MoO synthesized by the present invention2Nano particle diameter is in 10~50nm, when being used as lithium ion battery negative material, tool There is the advantages that good cycling stability, long service life, specific capacity is big.It is recycled 500 times under the current density of 100mA/g, is held Amount is up to 650mAh/g.

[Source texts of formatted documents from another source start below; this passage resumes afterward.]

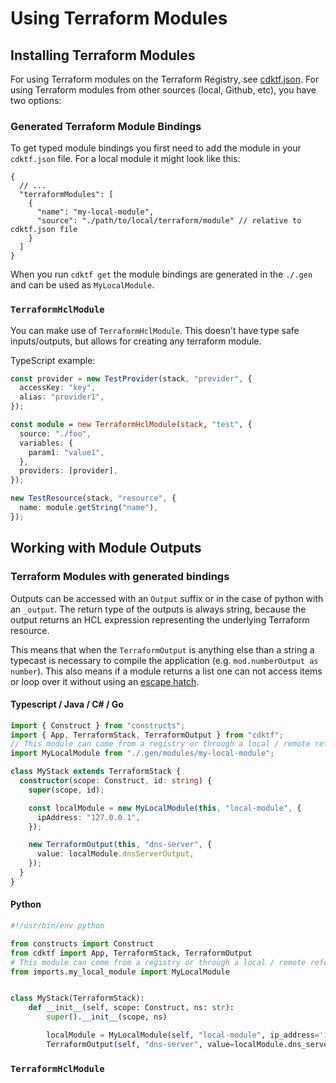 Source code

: # Using Terraform Modules

## Installing Terraform Modules

For using Terraform modules on the Terraform Registry, see [cdktf.json](./cdktf-json.md).
For using Terraform modules from other sources (local, Github, etc), you have two options:

### Generated Terraform Module Bindings

To get typed module bindings you first need to add the module in your `cdktf.json` file. For a local module it might look like this:

```jsonc
{
  // ...
  "terraformModules": [
    {
      "name": "my-local-module",
      "source": "./path/to/local/terraform/module" // relative to cdktf.json file
    }
  ]
}
```

When you run `cdktf get` the module bindings are generated in the `./.gen` and can be used as `MyLocalModule`.

### `TerraformHclModule`

You can make use of `TerraformHclModule`. This doesn't have type safe inputs/outputs, but allows for creating any terraform module.

TypeScript example:

```typescript
const provider = new TestProvider(stack, "provider", {
  accessKey: "key",
  alias: "provider1",
});

const module = new TerraformHclModule(stack, "test", {
  source: "./foo",
  variables: {
    param1: "value1",
  },
  providers: [provider],
});

new TestResource(stack, "resource", {
  name: module.getString("name"),
});
```

## Working with Module Outputs

### Terraform Modules with generated bindings

Outputs can be accessed with an `Output` suffix or in the case of python with an `_output`.
The return type of the outputs is always string, because the output returns an HCL expression representing the underlying Terraform resource.

This means that when the `TerraformOutput` is anything else than a string a typecast is necessary to compile the application (e.g. `mod.numberOutput as number`). This also means if a module returns a list one can not access items or loop over it without using an [escape hatch](./escape-hatch.md).

#### Typescript / Java / C# / Go

```typescript
import { Construct } from "constructs";
import { App, TerraformStack, TerraformOutput } from "cdktf";
// This module can come from a registry or through a local / remote reference
import MyLocalModule from "./.gen/modules/my-local-module";

class MyStack extends TerraformStack {
  constructor(scope: Construct, id: string) {
    super(scope, id);

    const localModule = new MyLocalModule(this, "local-module", {
      ipAddress: "127.0.0.1",
    });

    new TerraformOutput(this, "dns-server", {
      value: localModule.dnsServerOutput,
    });
  }
}
```

#### Python

```python
#!/usr/bin/env python

from constructs import Construct
from cdktf import App, TerraformStack, TerraformOutput
# This module can come from a registry or through a local / remote reference
from imports.my_local_module import MyLocalModule


class MyStack(TerraformStack):
    def __init__(self, scope: Construct, ns: str):
        super().__init__(scope, ns)

        localModule = MyLocalModule(self, "local-module", ip_address='127.0.0.1')
        TerraformOutput(self, "dns-server", value=localModule.dns_server_output)
```

### `TerraformHclModule`
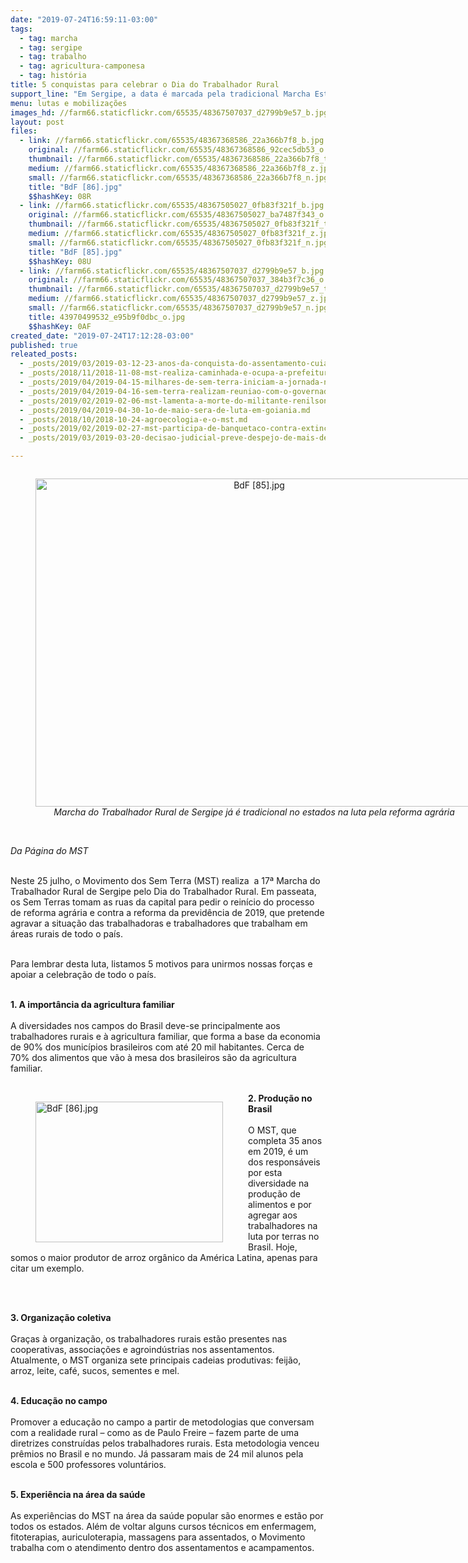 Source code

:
 ```yaml
---
date: "2019-07-24T16:59:11-03:00"
tags:
  - tag: marcha
  - tag: sergipe
  - tag: trabalho
  - tag: agricultura-camponesa
  - tag: história
title: 5 conquistas para celebrar o Dia do Trabalhador Rural
support_line: "​Em Sergipe, a data é marcada pela tradicional Marcha Estadual dos Trabalhadores Rurais Sem Terra"
menu: lutas e mobilizações
images_hd: //farm66.staticflickr.com/65535/48367507037_d2799b9e57_b.jpg
layout: post
files:
  - link: //farm66.staticflickr.com/65535/48367368586_22a366b7f8_b.jpg
    original: //farm66.staticflickr.com/65535/48367368586_92cec5db53_o.jpg
    thumbnail: //farm66.staticflickr.com/65535/48367368586_22a366b7f8_t.jpg
    medium: //farm66.staticflickr.com/65535/48367368586_22a366b7f8_z.jpg
    small: //farm66.staticflickr.com/65535/48367368586_22a366b7f8_n.jpg
    title: "BdF [86].jpg"
    $$hashKey: 08R
  - link: //farm66.staticflickr.com/65535/48367505027_0fb83f321f_b.jpg
    original: //farm66.staticflickr.com/65535/48367505027_ba7487f343_o.jpg
    thumbnail: //farm66.staticflickr.com/65535/48367505027_0fb83f321f_t.jpg
    medium: //farm66.staticflickr.com/65535/48367505027_0fb83f321f_z.jpg
    small: //farm66.staticflickr.com/65535/48367505027_0fb83f321f_n.jpg
    title: "BdF [85].jpg"
    $$hashKey: 08U
  - link: //farm66.staticflickr.com/65535/48367507037_d2799b9e57_b.jpg
    original: //farm66.staticflickr.com/65535/48367507037_384b3f7c36_o.jpg
    thumbnail: //farm66.staticflickr.com/65535/48367507037_d2799b9e57_t.jpg
    medium: //farm66.staticflickr.com/65535/48367507037_d2799b9e57_z.jpg
    small: //farm66.staticflickr.com/65535/48367507037_d2799b9e57_n.jpg
    title: 43970499532_e95b9f0dbc_o.jpg
    $$hashKey: 0AF
created_date: "2019-07-24T17:12:28-03:00"
published: true
releated_posts:
  - _posts/2019/03/2019-03-12-23-anos-da-conquista-do-assentamento-cuiaba-em-caninde-do-sao-francisco.md
  - _posts/2018/11/2018-11-08-mst-realiza-caminhada-e-ocupa-a-prefeitura-de-quixeramobim-ce.md
  - _posts/2019/04/2019-04-15-milhares-de-sem-terra-iniciam-a-jornada-nacional-de-lutas-pela-reforma-agraria-em-todo-pais.md
  - _posts/2019/04/2019-04-16-sem-terra-realizam-reuniao-com-o-governador-de-alagoas-na-manha-de-hoje.md
  - _posts/2019/02/2019-02-06-mst-lamenta-a-morte-do-militante-renilson-pinheiro.md
  - _posts/2019/04/2019-04-30-1o-de-maio-sera-de-luta-em-goiania.md
  - _posts/2018/10/2018-10-24-agroecologia-e-o-mst.md
  - _posts/2019/02/2019-02-27-mst-participa-de-banquetaco-contra-extincao-do-consea.md
  - _posts/2019/03/2019-03-20-decisao-judicial-preve-despejo-de-mais-de-70-familias-em-babaculandia-to.md

---
```

<div style="text-align:center">
<figure class="image" style="display:inline-block"><img alt="BdF [85].jpg" height="525" src="//farm66.staticflickr.com/65535/48367505027_0fb83f321f_b.jpg" width="700" />
<figcaption><em>Marcha do Trabalhador Rural de Sergipe j&aacute; &eacute; tradicional no estados na luta pela reforma agr&aacute;ria</em></figcaption>
</figure>
</div>

<p><br />
<em>Da P&aacute;gina do MST</em><br />
&nbsp;</p>

<p>Neste 25 julho, o Movimento dos Sem Terra (MST) realiza&nbsp; a 17&ordf; Marcha do Trabalhador Rural de Sergipe pelo Dia do Trabalhador Rural. Em passeata, os Sem Terras tomam as ruas da capital para pedir o rein&iacute;cio do processo de reforma agr&aacute;ria e contra a reforma da previd&ecirc;ncia de 2019, que pretende agravar a situa&ccedil;&atilde;o das trabalhadoras e trabalhadores que trabalham em &aacute;reas rurais de todo o pa&iacute;s.<br />
&nbsp;</p>

<p>Para lembrar desta luta, listamos 5 motivos para unirmos nossas for&ccedil;as e apoiar a celebra&ccedil;&atilde;o de todo o pa&iacute;s.&nbsp;<br />
&nbsp;</p>

<p><strong>1. A import&acirc;ncia da agricultura familiar</strong><br />
<br />
A diversidades nos campos do Brasil deve-se principalmente aos trabalhadores rurais e &agrave; agricultura familiar, que forma a base da economia de 90% dos munic&iacute;pios brasileiros com at&eacute; 20 mil habitantes. Cerca de 70% dos alimentos que v&atilde;o &agrave; mesa dos brasileiros s&atilde;o da agricultura familiar.&nbsp;<br />
&nbsp;</p>

<figure class="image" style="float:left"><img alt="BdF [86].jpg" height="225" src="//farm66.staticflickr.com/65535/48367368586_22a366b7f8_b.jpg" width="300" />
<figcaption></figcaption>
</figure>

<p><strong>2. Produ&ccedil;&atilde;o no Brasil</strong><br />
<br />
O MST, que completa 35 anos em 2019, &eacute; um dos respons&aacute;veis por esta diversidade na produ&ccedil;&atilde;o de alimentos e por agregar aos trabalhadores na luta por terras no Brasil. Hoje, somos o maior produtor de arroz org&acirc;nico da Am&eacute;rica Latina, apenas para citar um exemplo.&nbsp;<br />
&nbsp;</p>

<p>&nbsp;</p>

<p><strong>3. Organiza&ccedil;&atilde;o coletiva</strong><br />
<br />
Gra&ccedil;as &agrave; organiza&ccedil;&atilde;o, os trabalhadores rurais est&atilde;o presentes nas cooperativas, associa&ccedil;&otilde;es e agroind&uacute;strias nos assentamentos. Atualmente, o MST organiza sete principais cadeias produtivas: feij&atilde;o, arroz, leite, caf&eacute;, sucos, sementes e mel.&nbsp; &nbsp;<br />
&nbsp;</p>

<p><strong>4. Educa&ccedil;&atilde;o no campo</strong><br />
<br />
Promover a educa&ccedil;&atilde;o no campo a partir de metodologias que conversam com a realidade rural &ndash; como as de Paulo Freire &ndash; fazem parte de uma diretrizes constru&iacute;das pelos trabalhadores rurais. Esta metodologia venceu pr&ecirc;mios no Brasil e no mundo. J&aacute; passaram mais de 24 mil alunos pela escola e 500 professores volunt&aacute;rios.<br />
&nbsp;</p>

<p><strong>5. Experi&ecirc;ncia na &aacute;rea da sa&uacute;de&nbsp;</strong><br />
<br />
As experi&ecirc;ncias do MST na &aacute;rea da sa&uacute;de popular s&atilde;o enormes e est&atilde;o por todos os estados. Al&eacute;m de voltar alguns cursos t&eacute;cnicos em enfermagem, fitoterapias, auriculoterapia, massagens para assentados, o Movimento trabalha com o atendimento dentro dos assentamentos e acampamentos.&nbsp;</p>

<p>&nbsp;</p>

Detailed description of the invention
Fig. 1 is MoO prepared by the embodiment of the present invention 12XRD spectrum.
Fig. 2 is Nanoparticulate MoO prepared by the embodiment of the present invention 12SEM photograph under 50k amplification factor.
Specific embodiment
The present invention is described in further details with reference to the accompanying drawing.
1) C of 0.5~1M is prepared6H12O6·H2O distilled water solution, the Na of 0.5~1M2MoO4·2H2O distilled water solution with And the nonylphenol polyoxyethylene ether distilled water solution of 0.01~0.03M.
2) by above-mentioned solution C by volume6H12O6·H2O:Na2MoO4·2H2O=(1~4): 1 ratio mixing, 25 10~15min is stirred at~30 DEG C.Then the nonylphenol polyoxyethylene ether that volume ratio is 1%~5% is added into acquired solution Distilled water solution stirs 10~15min at 25~30 DEG C.
3) pH=1~4 of above-mentioned mixed solution are adjusted with the HCl solution that concentration is 2~3M.
4) uniformly mixed solution is poured into polytetrafluoroethyllining lining high-pressure hydrothermal reaction kettle, volume packing ratio is kept to exist 40%~70%.
5) reaction kettle being sealed is put into homogeneous hydro-thermal reaction instrument, setting temperature parameter is 180~220 DEG C, reaction Time is 18~25h.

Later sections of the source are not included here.